10.05.2019 – 14.05 – Link, il festival del “buongiornalismo”, pone domani a confronto due giganti rispettivamente dell’industria e del sindacato italiani: l’ad Fincantieri Giuseppe Bono e il Segretario Generale Cgil Maurizio Landini. Il primo ha ricevuto un anno fa la cittadinanza onoraria dal sindaco Roberto Dipiazza, ma non senza accese polemiche dal Movimento 5 Stelle.
“A tu per tu”: Giuseppe Bono incontra Maurizio Landini” sembra dunque essere l’incontro imperdibile per la rassegna, programmato per sabato 11 maggio, ore 19.30, nella Fincantieri Newsroom di Piazza Unità. Moderatore di questo difficile dialogo, Alberto Orioli, vicedirettore del Sole 24 Ore. Tanti gli argomenti che andranno affrontati, dalla sfida della robotica e dell’automazione, alla digitalizzazione, ai “diritti e doveri” del lavoratore inteso nel suo senso più largo, come la stessa Costituzione italiana riconosce. Senza dimenticare in tal senso il ruolo dell’Europa e della sua Unione, specie a ridosso delle elezioni del 26 maggio.
Giuseppe Bono, Amministratore Delegato di Fincantieri, ha conseguito la laurea in Economia e Commercio, la laurea honoris causa in Ingegneria navale e il diploma MBA honoris causa in International Business. Dopo essere stato nominato AD di Aviofer e Direttore Generale di Efim, nel 1993 Bono è in Finmeccanica in qualità di CFO; nel 1997 viene nominato Direttore Generale e nel 2000 AD e Direttore Generale, contribuendo alla riorganizzazione dell’intero Gruppo. Dal 2002, è Amministratore Delegato di Fincantieri, conosciuta a livello mondiale come uno dei complessi cantieristici più importanti e diversificati. Dal 2013 è Presidente di Confindustria Friuli Venezia Giulia, dal 2015 è membro del Consiglio Generale di Confindustria e dal 2018 è Presidente della Fondazione Nord Est.
Classe 1961, nato a Reggio Emilia, a 15 anni Maurizio Landini inizia a lavorare come saldatore.
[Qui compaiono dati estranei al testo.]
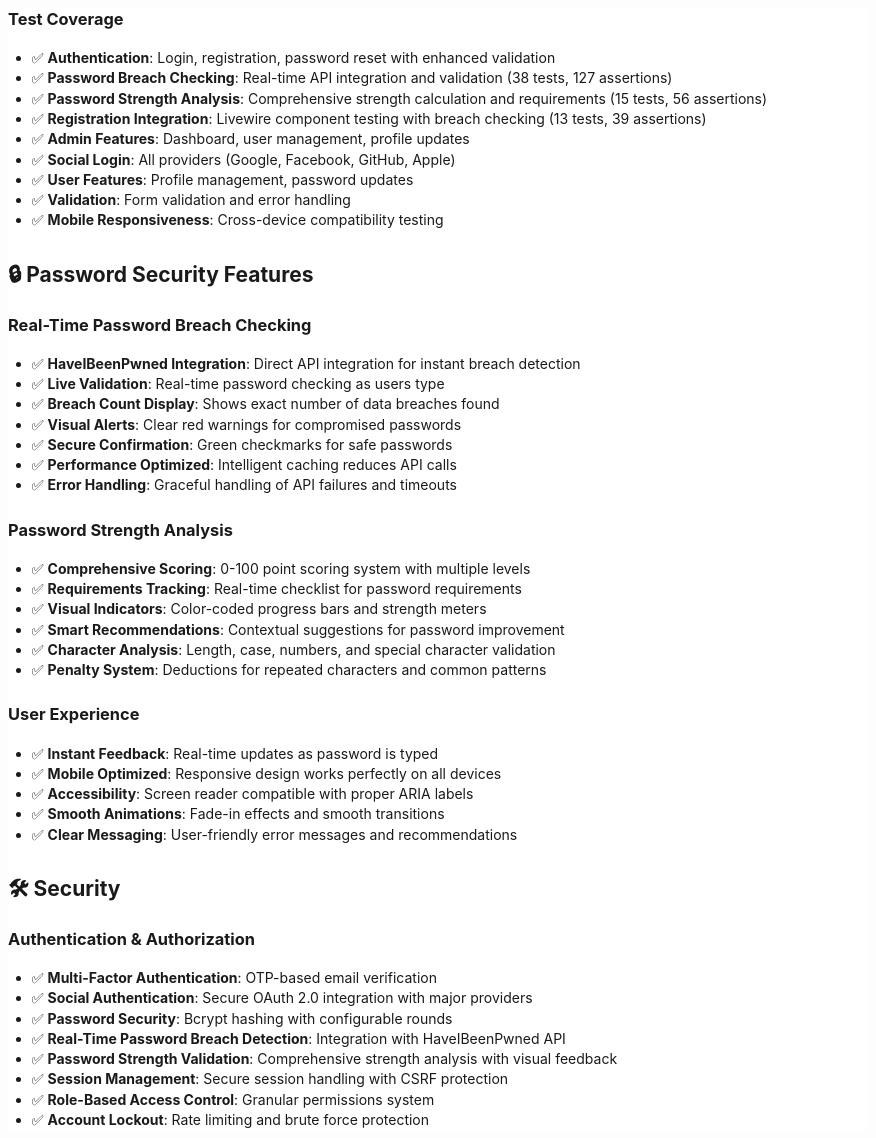 ### **Test Coverage**
- ✅ **Authentication**: Login, registration, password reset with enhanced validation
- ✅ **Password Breach Checking**: Real-time API integration and validation (38 tests, 127 assertions)
- ✅ **Password Strength Analysis**: Comprehensive strength calculation and requirements (15 tests, 56 assertions)
- ✅ **Registration Integration**: Livewire component testing with breach checking (13 tests, 39 assertions)
- ✅ **Admin Features**: Dashboard, user management, profile updates
- ✅ **Social Login**: All providers (Google, Facebook, GitHub, Apple)
- ✅ **User Features**: Profile management, password updates
- ✅ **Validation**: Form validation and error handling
- ✅ **Mobile Responsiveness**: Cross-device compatibility testing

## 🔒 **Password Security Features**

### **Real-Time Password Breach Checking**
- ✅ **HaveIBeenPwned Integration**: Direct API integration for instant breach detection
- ✅ **Live Validation**: Real-time password checking as users type
- ✅ **Breach Count Display**: Shows exact number of data breaches found
- ✅ **Visual Alerts**: Clear red warnings for compromised passwords
- ✅ **Secure Confirmation**: Green checkmarks for safe passwords
- ✅ **Performance Optimized**: Intelligent caching reduces API calls
- ✅ **Error Handling**: Graceful handling of API failures and timeouts

### **Password Strength Analysis**
- ✅ **Comprehensive Scoring**: 0-100 point scoring system with multiple levels
- ✅ **Requirements Tracking**: Real-time checklist for password requirements
- ✅ **Visual Indicators**: Color-coded progress bars and strength meters
- ✅ **Smart Recommendations**: Contextual suggestions for password improvement
- ✅ **Character Analysis**: Length, case, numbers, and special character validation
- ✅ **Penalty System**: Deductions for repeated characters and common patterns

### **User Experience**
- ✅ **Instant Feedback**: Real-time updates as password is typed
- ✅ **Mobile Optimized**: Responsive design works perfectly on all devices
- ✅ **Accessibility**: Screen reader compatible with proper ARIA labels
- ✅ **Smooth Animations**: Fade-in effects and smooth transitions
- ✅ **Clear Messaging**: User-friendly error messages and recommendations

## 🛠️ **Security** 

### **Authentication & Authorization**
- ✅ **Multi-Factor Authentication**: OTP-based email verification
- ✅ **Social Authentication**: Secure OAuth 2.0 integration with major providers
- ✅ **Password Security**: Bcrypt hashing with configurable rounds
- ✅ **Real-Time Password Breach Detection**: Integration with HaveIBeenPwned API
- ✅ **Password Strength Validation**: Comprehensive strength analysis with visual feedback
- ✅ **Session Management**: Secure session handling with CSRF protection
- ✅ **Role-Based Access Control**: Granular permissions system
- ✅ **Account Lockout**: Rate limiting and brute force protection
Delegato sindacale della Fiom, nei primi anni Ottanta diventa funzionario della federazione di categoria, quindi assume la guida della Fiom regionale e diventa segretario generale Fiom il primo giugno 2010. Nel corso del suo mandato ha registrato due storiche sentenze; nel 2012 il Tribunale di Roma condanna la Fiat per discriminazioni contro la Fiom a Pomigliano (145 lavoratori con la tessera del sindacato dovranno essere assunti nella fabbrica) e nel 2013 la Consulta dichiara illegittima la norma dello Statuto dei lavoratori che limita la rappresentanza ai soli sindacati firmatari dei contratti.
Alberto Orioli, giornalista professionista dal 1983, ha frequentato l’Istituto per la formazione al giornalismo (Ifg) ed è vicedirettore del Sole 24 Ore dal 2008. Responsabile del servizio Problemi del lavoro alla fine degli anni 80, poi caporedattore e responsabile della Redazione romana come vicedirettore. Dal 2010 è vicedirettore a Milano. Si occupa di temi legati alla politica e alla politica economica nonché di lavoro e temi sociali.